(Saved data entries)
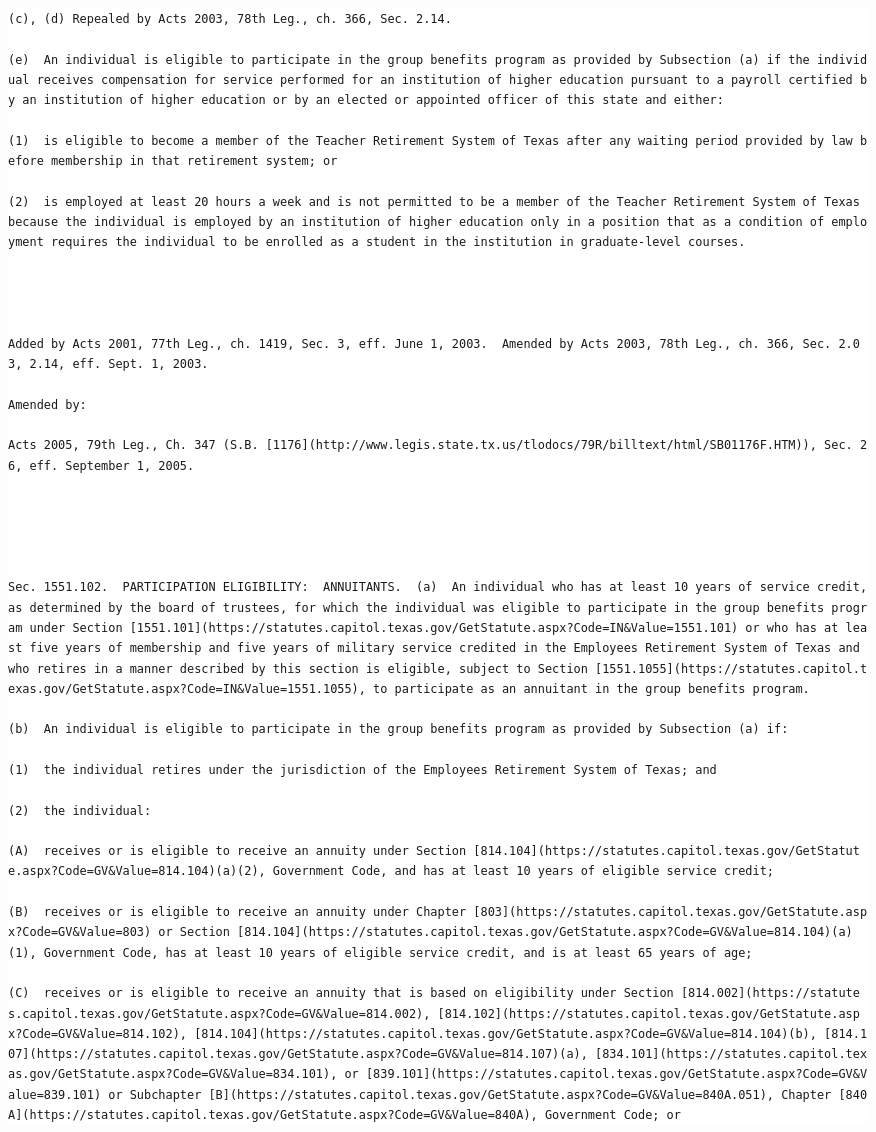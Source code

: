     (c), (d) Repealed by Acts 2003, 78th Leg., ch. 366, Sec. 2.14.
    
    (e)  An individual is eligible to participate in the group benefits program as provided by Subsection (a) if the individual receives compensation for service performed for an institution of higher education pursuant to a payroll certified by an institution of higher education or by an elected or appointed officer of this state and either:
    
    (1)  is eligible to become a member of the Teacher Retirement System of Texas after any waiting period provided by law before membership in that retirement system; or
    
    (2)  is employed at least 20 hours a week and is not permitted to be a member of the Teacher Retirement System of Texas because the individual is employed by an institution of higher education only in a position that as a condition of employment requires the individual to be enrolled as a student in the institution in graduate-level courses.
    
    
    
    
    Added by Acts 2001, 77th Leg., ch. 1419, Sec. 3, eff. June 1, 2003.  Amended by Acts 2003, 78th Leg., ch. 366, Sec. 2.03, 2.14, eff. Sept. 1, 2003.
    
    Amended by: 
    
    Acts 2005, 79th Leg., Ch. 347 (S.B. [1176](http://www.legis.state.tx.us/tlodocs/79R/billtext/html/SB01176F.HTM)), Sec. 26, eff. September 1, 2005.
    
    
    
    
    
    Sec. 1551.102.  PARTICIPATION ELIGIBILITY:  ANNUITANTS.  (a)  An individual who has at least 10 years of service credit, as determined by the board of trustees, for which the individual was eligible to participate in the group benefits program under Section [1551.101](https://statutes.capitol.texas.gov/GetStatute.aspx?Code=IN&Value=1551.101) or who has at least five years of membership and five years of military service credited in the Employees Retirement System of Texas and who retires in a manner described by this section is eligible, subject to Section [1551.1055](https://statutes.capitol.texas.gov/GetStatute.aspx?Code=IN&Value=1551.1055), to participate as an annuitant in the group benefits program.
    
    (b)  An individual is eligible to participate in the group benefits program as provided by Subsection (a) if:
    
    (1)  the individual retires under the jurisdiction of the Employees Retirement System of Texas; and
    
    (2)  the individual:
    
    (A)  receives or is eligible to receive an annuity under Section [814.104](https://statutes.capitol.texas.gov/GetStatute.aspx?Code=GV&Value=814.104)(a)(2), Government Code, and has at least 10 years of eligible service credit;
    
    (B)  receives or is eligible to receive an annuity under Chapter [803](https://statutes.capitol.texas.gov/GetStatute.aspx?Code=GV&Value=803) or Section [814.104](https://statutes.capitol.texas.gov/GetStatute.aspx?Code=GV&Value=814.104)(a)(1), Government Code, has at least 10 years of eligible service credit, and is at least 65 years of age;
    
    (C)  receives or is eligible to receive an annuity that is based on eligibility under Section [814.002](https://statutes.capitol.texas.gov/GetStatute.aspx?Code=GV&Value=814.002), [814.102](https://statutes.capitol.texas.gov/GetStatute.aspx?Code=GV&Value=814.102), [814.104](https://statutes.capitol.texas.gov/GetStatute.aspx?Code=GV&Value=814.104)(b), [814.107](https://statutes.capitol.texas.gov/GetStatute.aspx?Code=GV&Value=814.107)(a), [834.101](https://statutes.capitol.texas.gov/GetStatute.aspx?Code=GV&Value=834.101), or [839.101](https://statutes.capitol.texas.gov/GetStatute.aspx?Code=GV&Value=839.101) or Subchapter [B](https://statutes.capitol.texas.gov/GetStatute.aspx?Code=GV&Value=840A.051), Chapter [840A](https://statutes.capitol.texas.gov/GetStatute.aspx?Code=GV&Value=840A), Government Code; or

Task item - Report every line in the data that holds "annuity", copying each one.

Finished exercise -
    (A)  receives or is eligible to receive an annuity under Section [814.104](https://statutes.capitol.texas.gov/GetStatute.aspx?Code=GV&Value=814.104)(a)(2), Government Code, and has at least 10 years of eligible service credit;
    (B)  receives or is eligible to receive an annuity under Chapter [803](https://statutes.capitol.texas.gov/GetStatute.aspx?Code=GV&Value=803) or Section [814.104](https://statutes.capitol.texas.gov/GetStatute.aspx?Code=GV&Value=814.104)(a)(1), Government Code, has at least 10 years of eligible service credit, and is at least 65 years of age;
    (C)  receives or is eligible to receive an annuity that is based on eligibility under Section [814.002](https://statutes.capitol.texas.gov/GetStatute.aspx?Code=GV&Value=814.002), [814.102](https://statutes.capitol.texas.gov/GetStatute.aspx?Code=GV&Value=814.102), [814.104](https://statutes.capitol.texas.gov/GetStatute.aspx?Code=GV&Value=814.104)(b), [814.107](https://statutes.capitol.texas.gov/GetStatute.aspx?Code=GV&Value=814.107)(a), [834.101](https://statutes.capitol.texas.gov/GetStatute.aspx?Code=GV&Value=834.101), or [839.101](https://statutes.capitol.texas.gov/GetStatute.aspx?Code=GV&Value=839.101) or Subchapter [B](https://statutes.capitol.texas.gov/GetStatute.aspx?Code=GV&Value=840A.051), Chapter [840A](https://statutes.capitol.texas.gov/GetStatute.aspx?Code=GV&Value=840A), Government Code; or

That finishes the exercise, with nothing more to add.